5 Les consultants en rémunération font partie d’une unité de négociation représentée par l’Alliance de la Fonction publique du Canada (AFPC). Les plaignants sont représentés par leur propre avocate et n’ont pas cherché à se faire représenter par leur agent négociateur. Les dispositions transitoires de la LEB renvoient à l’employeur et à « l’agent négociateur des employés qui l’ont déposée » (paragraphe 396(4)). Ces dispositions ne font pas mention de plaignants qui ne sont pas représentés par leur agent négociateur, ce qui est le cas ici. Par conséquent, la CRTFP a sollicité des arguments de la part des plaignants ainsi que de leur agent négociateur.

6 Il a été demandé aux parties de présenter des arguments écrits au sujet des objections à la compétence. Ces arguments écrits sont versés au dossier de la CRTFP. Un résumé des arguments sera fait un peu plus loin dans cette décision.

Contexte

7 Dans leurs plaintes, les plaignants font un certain nombre d’allégations, dont ce qui suit est pertinent aux objections soulevées par le Conseil du Trésor :

[Traduction]

  • Les consultants en rémunération sont employés par le gouvernement du Canada et occupent des postes dans plusieurs ministères, organismes et employeurs distincts du gouvernement.
  • Le travail des consultants en rémunération est évalué en fonction d’un système d’évaluation du travail (la norme de classification AS) qui date d’août 1965.
  • Ce système de classification ne permet pas d’évaluer le travail des consultants en rémunération au regard des quatre facteurs cités dans l’Ordonnance de 1986 sur la parité salariale (compétences, responsabilités, efforts et conditions de travail).
  • Il y a, dans le système de classification, une partialité inhérente fondée sur le sexe.
  • Le système de classification est discriminatoire parce qu’il ne permet pas de mesurer la valeur relative du travail accompli par les employés des divers groupes professionnels au sein des établissements relevant du Conseil du Trésor.
  • En faisant intervenir un système de classification des emplois qui sous-estime le travail des consultants en rémunération, le Conseil du Trésor (l’« employeur ») établit une distinction illicite fondée sur le sexe, en violation de l’article 7 de la LCDP, entre les consultants en rémunération et tous les employés qui sont dûment classifiés en fonction de la valeur de leur travail.
  • En appliquant un système de classification des emplois qui limite leurs possibilités d’avancement et les classe dans un groupe professionnel « administratif », l’employeur prive les plaignants de perspectives d’emploi pour des motifs liés au sexe, et ce, en violation de l’article 10 de la LCDP.
  • Le Conseil du Trésor a instauré et pratiqué une disparité salariale entre les consultants en rémunération, un groupe professionnel à prédominance féminine, et les titulaires de postes de groupes d’emplois à prédominance masculine qui accomplissent un travail d’égale valeur, contrevenant ainsi à l’article 11 de la LCDP. Les groupes ES-3, SI-4, HR-3, PC-2 et CS-2 sont recensés comme des groupes de comparaison possibles à prédominance masculine.
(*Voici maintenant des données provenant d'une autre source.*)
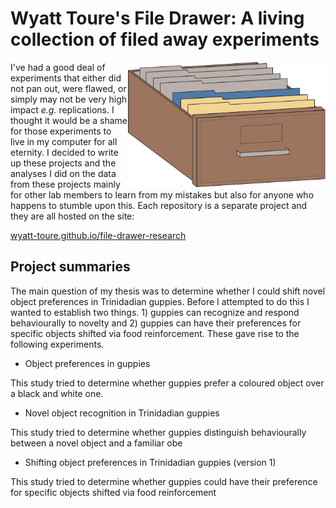 # Wyatt Toure's File Drawer: A living collection of filed away experiments

<img src="file-drawer-logo.svg" height="200" align="right"/>

I've had a good deal of experiments that either did not pan out, were flawed, 
or simply may not be very high impact *e.g.* replications. I thought it would 
be a shame for those experiments to live in my computer for all eternity. I 
decided to write up these projects and the analyses I did on the data from these 
projects mainly for other lab members to learn from my mistakes but also for 
anyone who happens to stumble upon this. Each repository is a separate project 
and they are all hosted on the site:

[wyatt-toure.github.io/file-drawer-research](https://wyatt-toure.github.io/file-drawer-research/)

## Project summaries 

The main question of my thesis was to determine whether I could shift novel 
object preferences in Trinidadian guppies. Before I attempted to do this I 
wanted to establish two things. 1) guppies can recognize and respond 
behaviourally to novelty and 2) guppies can have their preferences for 
specific objects shifted via food reinforcement. These gave rise to the
following experiments.

- Object preferences in guppies

This study tried to determine whether guppies prefer a coloured object over a black and white one.

- Novel object recognition in Trinidadian guppies 

This study tried to determine whether guppies distinguish behaviourally between a novel object and a familiar obe

- Shifting object preferences in Trinidadian guppies (version 1)

This study tried to determine whether guppies could have their preference for specific objects shifted via food reinforcement

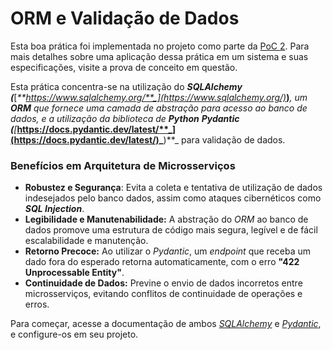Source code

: # ORM e Validação de Dados

Esta boa prática foi implementada no projeto como parte da [PoC 2](../provas-de-conceito/poc-2-autenticacao-e-comunicacao/). Para mais detalhes sobre uma aplicação dessa prática em um sistema e suas especificações, visite a prova de conceito em questão.

Esta prática concentra-se na utilização do _**SQLAlchemy (**_[_**https://www.sqlalchemy.org/**_](https://www.sqlalchemy.org/)_**)**_, um _**ORM**_ que fornece uma camada de abstração para acesso ao banco de dados, e a utilização da biblioteca de _**Python**_ _**Pydantic (**_[_**https://docs.pydantic.dev/latest/**_](https://docs.pydantic.dev/latest/)_**)**_ para validação de dados.

### Benefícios em Arquitetura de Microsserviços

* **Robustez e Segurança**: Evita a coleta e tentativa de utilização de dados indesejados pelo banco dados, assim como ataques cibernéticos como _**SQL Injection**_.
* **Legibilidade e Manutenabilidade:** A abstração do _ORM_ ao banco de dados promove uma estrutura de código mais segura, legível e de fácil escalabilidade e manutenção.
* **Retorno Precoce:** Ao utilizar o _Pydantic_, um _endpoint_ que receba um dado fora do esperado retorna automaticamente, com o erro **"422 Unprocessable Entity"**.
* **Continuidade de Dados:** Previne o envio de dados incorretos entre microsserviços, evitando conflitos de continuidade de operações e erros.

Para começar, acesse a documentação de ambos [_SQLAlchemy_](https://docs.sqlalchemy.org/en/20/) e [_Pydantic_](https://docs.pydantic.dev/latest/api/base_model/), e configure-os em seu projeto.
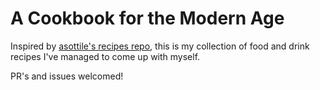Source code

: # A Cookbook for the Modern Age

Inspired by [asottile's recipes repo](https://github.com/asottile/recipes), this is my collection of food and drink recipes I've managed to come up with myself.

PR's and issues welcomed!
8 Les parties pertinentes du redressement demandé par les plaignants sont les suivantes :

[Traduction]

  • L’adoption d’une norme de classification non discriminatoire qui mesure la valeur des emplois en fonction des quatre facteurs énumérés à l’article 11 de la LCDP et dans l’Ordonnance de 1986 sur la parité salariale pour tous les emplois de la fonction publique fédérale.
  • La conversion de tous les emplois à cette norme et une pleine rémunération des postes de consultant en rémunération rétroactivement au 1er avril 1997.

Questions en litige

9 Compte tenu de la réponse des plaignants aux allégations fondées sur l’article 7, seules les deux questions suivantes relatives à la compétence ont besoin d’être tranchées :

  • Est-ce à bon droit que le Conseil du Trésor est désigné défendeur dans l’affaire d’une plainte déposée au nom de personnes employées par un organisme distinct?
  • La CRTFP a-t-elle compétence, en application des dispositions transitoires de la LEB, pour trancher des affaires touchant la classification?

Arguments du Conseil du Trésor

10 Les arguments écrits du Conseil du Trésor sont versés au dossier de la Commission. Une version épurée de ces arguments est reproduite dans les paragraphes qui suivent.
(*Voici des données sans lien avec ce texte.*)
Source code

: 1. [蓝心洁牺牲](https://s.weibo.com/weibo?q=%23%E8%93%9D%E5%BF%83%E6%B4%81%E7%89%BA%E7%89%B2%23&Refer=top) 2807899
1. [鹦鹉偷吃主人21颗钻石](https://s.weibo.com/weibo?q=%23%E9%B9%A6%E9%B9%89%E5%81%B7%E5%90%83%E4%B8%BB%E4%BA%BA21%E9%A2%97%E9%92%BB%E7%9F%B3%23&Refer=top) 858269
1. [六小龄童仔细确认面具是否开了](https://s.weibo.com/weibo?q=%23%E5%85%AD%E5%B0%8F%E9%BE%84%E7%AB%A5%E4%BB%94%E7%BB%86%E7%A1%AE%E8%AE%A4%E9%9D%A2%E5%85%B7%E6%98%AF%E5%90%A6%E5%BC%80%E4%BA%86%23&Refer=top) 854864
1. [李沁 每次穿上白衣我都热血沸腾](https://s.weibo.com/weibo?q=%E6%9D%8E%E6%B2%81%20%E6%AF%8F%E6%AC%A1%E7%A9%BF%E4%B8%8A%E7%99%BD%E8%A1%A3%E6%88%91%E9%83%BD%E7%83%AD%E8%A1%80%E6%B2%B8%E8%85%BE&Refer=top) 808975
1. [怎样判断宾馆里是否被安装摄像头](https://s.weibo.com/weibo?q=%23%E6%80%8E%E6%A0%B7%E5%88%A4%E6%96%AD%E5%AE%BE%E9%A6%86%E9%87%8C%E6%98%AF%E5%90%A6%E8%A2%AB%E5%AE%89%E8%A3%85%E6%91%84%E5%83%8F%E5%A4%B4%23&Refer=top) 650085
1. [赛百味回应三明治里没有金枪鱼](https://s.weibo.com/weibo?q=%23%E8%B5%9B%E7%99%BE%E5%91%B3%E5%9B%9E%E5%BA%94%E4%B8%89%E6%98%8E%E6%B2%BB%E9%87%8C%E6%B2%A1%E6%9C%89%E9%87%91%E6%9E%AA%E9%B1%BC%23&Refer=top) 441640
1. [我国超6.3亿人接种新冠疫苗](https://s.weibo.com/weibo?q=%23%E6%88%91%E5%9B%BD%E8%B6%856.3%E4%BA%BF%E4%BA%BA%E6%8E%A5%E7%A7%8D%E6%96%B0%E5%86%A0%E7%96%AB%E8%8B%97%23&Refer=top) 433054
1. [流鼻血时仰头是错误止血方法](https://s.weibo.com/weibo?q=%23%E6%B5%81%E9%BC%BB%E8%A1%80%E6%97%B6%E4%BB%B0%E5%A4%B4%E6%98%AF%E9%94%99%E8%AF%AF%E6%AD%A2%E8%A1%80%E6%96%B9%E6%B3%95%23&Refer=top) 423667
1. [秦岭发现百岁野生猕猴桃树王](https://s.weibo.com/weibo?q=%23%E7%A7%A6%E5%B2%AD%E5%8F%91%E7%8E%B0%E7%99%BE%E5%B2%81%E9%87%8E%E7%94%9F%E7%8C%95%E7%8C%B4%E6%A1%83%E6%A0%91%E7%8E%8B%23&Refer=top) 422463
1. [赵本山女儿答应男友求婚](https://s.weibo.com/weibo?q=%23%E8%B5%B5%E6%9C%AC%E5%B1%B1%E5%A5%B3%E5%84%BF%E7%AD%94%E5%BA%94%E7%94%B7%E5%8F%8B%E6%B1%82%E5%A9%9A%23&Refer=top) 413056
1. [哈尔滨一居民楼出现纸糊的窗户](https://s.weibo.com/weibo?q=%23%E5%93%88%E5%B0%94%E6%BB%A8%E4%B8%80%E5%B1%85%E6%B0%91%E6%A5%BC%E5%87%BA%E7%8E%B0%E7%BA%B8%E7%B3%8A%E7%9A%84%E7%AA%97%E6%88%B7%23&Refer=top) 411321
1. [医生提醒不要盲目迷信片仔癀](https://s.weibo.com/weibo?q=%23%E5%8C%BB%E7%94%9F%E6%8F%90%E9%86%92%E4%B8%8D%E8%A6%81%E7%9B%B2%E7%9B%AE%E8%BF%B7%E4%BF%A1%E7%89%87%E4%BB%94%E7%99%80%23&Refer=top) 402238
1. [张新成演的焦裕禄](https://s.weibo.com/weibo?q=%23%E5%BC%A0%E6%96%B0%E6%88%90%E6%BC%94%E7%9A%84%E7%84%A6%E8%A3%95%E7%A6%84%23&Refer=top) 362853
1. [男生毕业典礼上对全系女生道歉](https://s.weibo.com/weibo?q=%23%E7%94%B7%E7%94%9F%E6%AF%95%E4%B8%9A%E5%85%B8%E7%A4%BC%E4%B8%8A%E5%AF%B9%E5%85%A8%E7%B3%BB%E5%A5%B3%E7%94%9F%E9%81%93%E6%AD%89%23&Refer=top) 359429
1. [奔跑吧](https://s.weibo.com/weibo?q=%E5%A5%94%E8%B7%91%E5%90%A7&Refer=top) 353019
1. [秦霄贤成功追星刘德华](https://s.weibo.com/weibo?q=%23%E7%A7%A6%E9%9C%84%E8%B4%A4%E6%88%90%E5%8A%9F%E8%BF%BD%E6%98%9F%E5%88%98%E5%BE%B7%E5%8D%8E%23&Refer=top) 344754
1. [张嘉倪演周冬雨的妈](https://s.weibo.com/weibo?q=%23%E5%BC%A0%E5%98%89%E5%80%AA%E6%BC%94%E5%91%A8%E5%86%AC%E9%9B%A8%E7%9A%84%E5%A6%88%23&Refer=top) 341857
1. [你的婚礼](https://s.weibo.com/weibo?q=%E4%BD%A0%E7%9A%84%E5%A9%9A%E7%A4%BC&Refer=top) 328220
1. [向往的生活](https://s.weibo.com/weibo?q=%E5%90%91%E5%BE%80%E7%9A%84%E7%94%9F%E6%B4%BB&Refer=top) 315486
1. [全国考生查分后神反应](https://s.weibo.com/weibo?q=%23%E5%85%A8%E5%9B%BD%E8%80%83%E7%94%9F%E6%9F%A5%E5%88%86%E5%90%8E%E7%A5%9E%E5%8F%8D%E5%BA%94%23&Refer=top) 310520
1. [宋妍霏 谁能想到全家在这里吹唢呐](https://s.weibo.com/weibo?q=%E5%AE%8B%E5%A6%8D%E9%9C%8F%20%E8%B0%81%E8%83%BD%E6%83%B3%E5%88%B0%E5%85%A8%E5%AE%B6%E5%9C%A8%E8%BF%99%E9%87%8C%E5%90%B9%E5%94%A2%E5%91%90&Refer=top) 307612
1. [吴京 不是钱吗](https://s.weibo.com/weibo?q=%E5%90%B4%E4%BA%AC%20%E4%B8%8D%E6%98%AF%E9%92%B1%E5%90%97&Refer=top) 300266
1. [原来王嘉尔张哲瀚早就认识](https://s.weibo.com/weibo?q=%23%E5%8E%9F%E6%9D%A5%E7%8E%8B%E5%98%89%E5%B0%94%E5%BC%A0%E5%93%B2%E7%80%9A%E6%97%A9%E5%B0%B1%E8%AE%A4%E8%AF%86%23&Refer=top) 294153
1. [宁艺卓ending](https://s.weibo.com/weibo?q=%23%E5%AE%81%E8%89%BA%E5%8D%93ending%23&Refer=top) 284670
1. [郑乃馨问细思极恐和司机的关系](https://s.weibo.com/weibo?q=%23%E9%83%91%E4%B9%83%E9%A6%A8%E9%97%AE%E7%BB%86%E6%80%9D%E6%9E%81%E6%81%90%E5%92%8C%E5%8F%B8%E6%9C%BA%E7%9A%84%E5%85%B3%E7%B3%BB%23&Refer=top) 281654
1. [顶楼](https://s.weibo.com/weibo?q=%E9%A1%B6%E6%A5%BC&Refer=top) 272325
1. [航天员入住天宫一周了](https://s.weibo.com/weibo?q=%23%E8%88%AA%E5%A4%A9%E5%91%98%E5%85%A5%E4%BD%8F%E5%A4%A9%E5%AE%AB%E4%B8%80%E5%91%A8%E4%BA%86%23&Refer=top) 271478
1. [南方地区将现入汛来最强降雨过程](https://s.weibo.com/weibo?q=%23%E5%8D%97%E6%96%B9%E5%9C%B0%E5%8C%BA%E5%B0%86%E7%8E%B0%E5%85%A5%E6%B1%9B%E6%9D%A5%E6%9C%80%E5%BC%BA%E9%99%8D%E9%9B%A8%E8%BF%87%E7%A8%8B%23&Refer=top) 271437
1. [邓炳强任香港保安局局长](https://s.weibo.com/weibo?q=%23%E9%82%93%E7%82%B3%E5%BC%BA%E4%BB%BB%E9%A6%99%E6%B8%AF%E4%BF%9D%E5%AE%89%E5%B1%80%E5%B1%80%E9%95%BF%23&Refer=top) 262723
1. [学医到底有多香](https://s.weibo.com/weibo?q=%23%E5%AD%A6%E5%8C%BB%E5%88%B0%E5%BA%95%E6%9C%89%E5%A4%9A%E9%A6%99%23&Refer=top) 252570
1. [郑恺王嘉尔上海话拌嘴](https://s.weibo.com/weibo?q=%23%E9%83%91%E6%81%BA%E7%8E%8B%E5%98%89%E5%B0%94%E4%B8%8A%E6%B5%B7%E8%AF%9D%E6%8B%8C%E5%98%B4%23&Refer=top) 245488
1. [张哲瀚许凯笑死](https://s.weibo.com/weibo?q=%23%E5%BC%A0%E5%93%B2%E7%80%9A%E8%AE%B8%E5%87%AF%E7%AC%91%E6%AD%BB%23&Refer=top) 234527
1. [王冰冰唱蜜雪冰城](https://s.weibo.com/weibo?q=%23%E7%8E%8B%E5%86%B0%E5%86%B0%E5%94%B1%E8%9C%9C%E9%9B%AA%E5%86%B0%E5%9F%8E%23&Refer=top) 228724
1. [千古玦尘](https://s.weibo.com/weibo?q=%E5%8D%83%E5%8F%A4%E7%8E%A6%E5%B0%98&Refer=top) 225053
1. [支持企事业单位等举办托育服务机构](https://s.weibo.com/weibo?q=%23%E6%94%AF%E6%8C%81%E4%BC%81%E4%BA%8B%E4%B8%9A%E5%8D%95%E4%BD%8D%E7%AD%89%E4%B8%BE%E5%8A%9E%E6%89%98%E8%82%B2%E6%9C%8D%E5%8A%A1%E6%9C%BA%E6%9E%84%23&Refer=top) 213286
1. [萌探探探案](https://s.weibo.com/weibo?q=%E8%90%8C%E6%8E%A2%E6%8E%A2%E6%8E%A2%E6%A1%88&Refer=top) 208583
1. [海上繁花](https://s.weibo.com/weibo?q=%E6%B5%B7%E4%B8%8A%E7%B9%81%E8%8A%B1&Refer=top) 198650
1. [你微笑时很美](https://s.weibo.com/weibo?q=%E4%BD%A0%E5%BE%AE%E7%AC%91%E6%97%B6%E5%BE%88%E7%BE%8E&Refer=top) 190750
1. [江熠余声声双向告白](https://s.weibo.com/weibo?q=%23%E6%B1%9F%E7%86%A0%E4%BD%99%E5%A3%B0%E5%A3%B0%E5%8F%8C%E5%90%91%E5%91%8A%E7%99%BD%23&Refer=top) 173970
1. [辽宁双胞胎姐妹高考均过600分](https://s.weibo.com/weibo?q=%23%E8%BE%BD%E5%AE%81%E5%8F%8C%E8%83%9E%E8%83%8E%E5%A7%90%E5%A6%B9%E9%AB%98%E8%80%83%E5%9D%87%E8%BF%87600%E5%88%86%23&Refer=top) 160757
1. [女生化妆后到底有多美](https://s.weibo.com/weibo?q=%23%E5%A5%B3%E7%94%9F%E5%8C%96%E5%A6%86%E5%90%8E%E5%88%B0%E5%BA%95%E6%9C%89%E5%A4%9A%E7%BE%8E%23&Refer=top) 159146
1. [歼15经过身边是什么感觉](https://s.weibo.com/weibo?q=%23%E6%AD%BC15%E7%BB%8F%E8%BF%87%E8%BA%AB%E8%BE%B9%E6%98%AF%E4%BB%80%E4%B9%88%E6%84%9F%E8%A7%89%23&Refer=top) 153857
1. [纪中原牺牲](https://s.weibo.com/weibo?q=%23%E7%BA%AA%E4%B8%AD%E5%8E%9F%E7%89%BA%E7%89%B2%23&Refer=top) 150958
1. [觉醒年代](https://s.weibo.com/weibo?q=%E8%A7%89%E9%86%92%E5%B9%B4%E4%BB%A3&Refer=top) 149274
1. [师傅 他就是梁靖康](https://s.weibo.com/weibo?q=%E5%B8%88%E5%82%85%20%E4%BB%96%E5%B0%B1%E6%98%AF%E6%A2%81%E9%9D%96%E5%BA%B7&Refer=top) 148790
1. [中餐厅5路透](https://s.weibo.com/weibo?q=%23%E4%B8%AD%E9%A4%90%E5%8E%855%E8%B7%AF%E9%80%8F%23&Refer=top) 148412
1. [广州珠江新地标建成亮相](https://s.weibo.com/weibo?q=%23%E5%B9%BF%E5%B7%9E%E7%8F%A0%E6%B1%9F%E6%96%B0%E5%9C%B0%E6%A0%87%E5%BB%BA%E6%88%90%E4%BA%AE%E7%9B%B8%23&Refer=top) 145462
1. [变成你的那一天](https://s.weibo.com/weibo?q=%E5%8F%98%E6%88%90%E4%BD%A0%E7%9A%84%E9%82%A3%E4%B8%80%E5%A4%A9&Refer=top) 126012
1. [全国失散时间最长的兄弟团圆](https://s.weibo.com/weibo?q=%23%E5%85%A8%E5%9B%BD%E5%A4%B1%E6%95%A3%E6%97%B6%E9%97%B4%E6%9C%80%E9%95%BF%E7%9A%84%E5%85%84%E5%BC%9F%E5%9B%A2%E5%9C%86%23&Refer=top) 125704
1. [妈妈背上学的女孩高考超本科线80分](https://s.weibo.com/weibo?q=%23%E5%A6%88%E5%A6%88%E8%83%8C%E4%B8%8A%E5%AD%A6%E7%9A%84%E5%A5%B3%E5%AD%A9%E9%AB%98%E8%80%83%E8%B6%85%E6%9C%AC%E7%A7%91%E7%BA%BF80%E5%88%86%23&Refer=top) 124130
11 Le Conseil du Trésor a soumis les arguments suivants sur la question de savoir s’il était un défendeur légitime dans une affaire de plainte déposée au nom de personnes  employées par des organismes distincts :

[Traduction]

[…]

11.     Les plaintes modifiées sont dirigées contre le gouvernement du Canada à titre d’employeur. Les plaignants allèguent que les consultants en rémunération sont employés à des ministères, des organismes et des employeurs distincts au sein du gouvernement.

12.     Le 10 avril 2006, le Conseil du Trésor a avisé la CCDP qu’il représentait l’employeur uniquement pour l’administration publique centrale. Il a clairement fait valoir qu’il n’était pas l’employeur de personnes employées dans des organismes distincts.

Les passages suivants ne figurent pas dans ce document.